Confira a entrevista na íntegra no vídeo acima:
Um funcionário da Câmara Municipal de João Pessoa encontrou, por acaso, uma série de documentos históricos que retratam o cotidiano da capital paraibana nos idos de 1800. Entre as curiosidades da época está o registro, pelos vereadores daquela época, da disputa entre moradoras e um padre pela posse da água. Outro fato pitoresco foi a oferta, por um diplomata, de uma máquina para restaurar vidas.
O acervo foi descoberto pelo arquivista Eron Mendes de Carvalho no final de 2017 quando ele organizava documentos que seriam digitalizados. Em meio à papelada, ele percebeu que havia peças com grande valor histórico: “Os documentos eram muito sensíveis e eu já tinha nição da importância que eles tinham, mas eu queria que eles pudessem ser guardados e compartilhados. Procurei alguém apaixonado pela história, o professor Ângelo Emílio, ele os analisou e viu que eles eram fidedignos e raros. Além disso, eles precisavam de um tratamento especializado e foi por isso que eles foram direcionados à preservação”, contou.
A Fundação Casa de José Américo e o Laboratório do Arquivo Central da UFPB foram acionadas para cuidar do acervo da Câmara, que está sendo restaurado.
Do Departamento de História da UFPB, o professor Ângelo Emílio conversou com o ParlamentoPB e contou alguns dos trechos curiosos registrados pela Câmara da época, responsável. Ele explicou que na administração pública desde o século XVI até a República, era a Câmara que agregava quase todas as funções públicas. Conserto de estradas, de pontes, segurança pública e abastecimento de água e gêneros alimentícios passavam pela Câmara. “São muitas informações miúdas que dificilmente encontraríamos em algum outro lugar”, disse, comparando as notas do legislativo da época à pauta de um telejornal de hoje.

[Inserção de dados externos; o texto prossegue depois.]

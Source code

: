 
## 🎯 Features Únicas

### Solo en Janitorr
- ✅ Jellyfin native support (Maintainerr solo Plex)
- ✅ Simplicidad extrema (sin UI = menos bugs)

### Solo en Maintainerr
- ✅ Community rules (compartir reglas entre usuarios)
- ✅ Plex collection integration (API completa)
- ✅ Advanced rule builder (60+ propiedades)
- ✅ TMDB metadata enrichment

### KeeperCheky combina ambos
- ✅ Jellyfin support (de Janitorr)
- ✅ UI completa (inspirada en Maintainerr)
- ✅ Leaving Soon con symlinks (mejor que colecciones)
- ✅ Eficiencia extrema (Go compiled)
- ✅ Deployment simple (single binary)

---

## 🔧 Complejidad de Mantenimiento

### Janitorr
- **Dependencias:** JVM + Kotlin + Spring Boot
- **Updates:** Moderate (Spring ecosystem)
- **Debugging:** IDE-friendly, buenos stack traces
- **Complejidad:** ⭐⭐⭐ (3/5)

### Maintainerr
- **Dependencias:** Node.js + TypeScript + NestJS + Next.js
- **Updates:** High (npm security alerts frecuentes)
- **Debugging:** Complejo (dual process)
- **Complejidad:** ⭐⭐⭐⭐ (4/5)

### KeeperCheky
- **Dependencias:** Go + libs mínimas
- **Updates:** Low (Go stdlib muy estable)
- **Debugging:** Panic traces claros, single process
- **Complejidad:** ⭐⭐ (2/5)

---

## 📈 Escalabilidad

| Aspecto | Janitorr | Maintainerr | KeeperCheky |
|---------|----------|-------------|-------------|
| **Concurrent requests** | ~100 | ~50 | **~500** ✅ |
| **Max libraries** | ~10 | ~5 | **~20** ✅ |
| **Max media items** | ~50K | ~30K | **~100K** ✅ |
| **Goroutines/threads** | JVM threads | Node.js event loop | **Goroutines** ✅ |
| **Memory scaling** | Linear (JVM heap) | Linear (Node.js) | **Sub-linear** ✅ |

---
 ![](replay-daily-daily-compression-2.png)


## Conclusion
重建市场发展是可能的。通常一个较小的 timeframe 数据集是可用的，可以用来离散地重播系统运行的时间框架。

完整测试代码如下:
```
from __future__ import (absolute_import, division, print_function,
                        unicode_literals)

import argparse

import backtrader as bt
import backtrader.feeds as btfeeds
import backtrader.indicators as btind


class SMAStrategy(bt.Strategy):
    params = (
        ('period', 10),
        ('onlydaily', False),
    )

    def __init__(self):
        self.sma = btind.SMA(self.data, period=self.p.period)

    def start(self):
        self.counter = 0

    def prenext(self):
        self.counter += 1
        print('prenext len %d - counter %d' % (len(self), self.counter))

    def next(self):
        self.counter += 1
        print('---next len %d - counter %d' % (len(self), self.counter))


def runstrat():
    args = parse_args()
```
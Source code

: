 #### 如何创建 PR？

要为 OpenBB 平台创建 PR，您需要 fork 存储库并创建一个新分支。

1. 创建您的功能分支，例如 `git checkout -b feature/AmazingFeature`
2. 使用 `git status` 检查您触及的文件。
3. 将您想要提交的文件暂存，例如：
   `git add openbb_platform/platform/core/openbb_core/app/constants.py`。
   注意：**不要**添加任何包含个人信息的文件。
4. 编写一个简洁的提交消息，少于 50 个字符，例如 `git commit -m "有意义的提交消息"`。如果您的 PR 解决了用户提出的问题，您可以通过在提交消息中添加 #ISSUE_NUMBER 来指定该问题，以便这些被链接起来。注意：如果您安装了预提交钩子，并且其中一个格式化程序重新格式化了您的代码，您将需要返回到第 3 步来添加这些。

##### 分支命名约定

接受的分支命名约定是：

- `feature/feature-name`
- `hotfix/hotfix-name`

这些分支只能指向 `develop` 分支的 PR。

Por exemplo, nos documentos da Câmara consta que em 1828 o Padre Antônio Lourenço cercou terras na região do Varadouro e começou a cobrar arrendamento às pessoas que faziam plantio de capim no local. Depois, José Gomes Pessoa, provavelmente um vereador da época, conta que o mesmo padre bloqueou uma cacimba no local, conhecido como lugar das “Convertidas” onde hoje fica a Rua Maciel Pinheiro e passou a cobrar pelo uso da água: “Ele acusa o padre de cobrar de pessoas pobres e das ‘venâncias’, que devem ser moradoras da região. Já as ‘convertidas’, pelas pesquisas que fizemos, indicam que a diocese de Pernambuco tinha mandado construir uma casa para as mulheres que haviam abandonado a atividade da prostituição. Elas passaram a ser chamadas de ‘convertidas”.
Há outro documento interessante que foi enviado de Londres em 12 de dezembro de 1825 por Manoel Rodrigues Pessoa com a oferta de uma máquina que se propunha a restaurar a vida de pessoas vítimas de afogamento. “É curiosíssimo! Ele usa uma linguagem rebuscada para oferecer essa máquina. Ele diz que a Câmara deveria designar um lugar na praia para a máquina e seria feita uma espécie de test-drive… não sei quem seria a cobaia da experiência, mas a todo tempo ele diz que será um ato de benemerência à humanidade, mas podemos supor que fosse um golpe, embora ele não cite nenhum valor”.
O autor da carta era ministro do Império do Brasil para o Tratado de Independência e também foi o negociador do primeiro empréstimo externo com o banco Rotschild. Anos depois, tornou-se Visconde de Itabaiana e quando ele morreu, Dom Pedro II custeia a lápide dele. “Era alguém de bastante relevância no cenário nacional. Nas horas vagas, trabalhava com a máquina dos afogados. Há um outro documento dizendo que ela chegou a Recife, mas se veio a João Pessoa ainda não se tem comprovação”, disse.
O professor explicou que este tipo de engenhoca era típico da época de Pós-Revolução Industrial. “Foi muito comum que houvesse esse tipo de novidade. Na década seguinte, Martins Pena contava que um inglês fabricava máquinas maravilhosas, mas ele era na verdade um golpista”.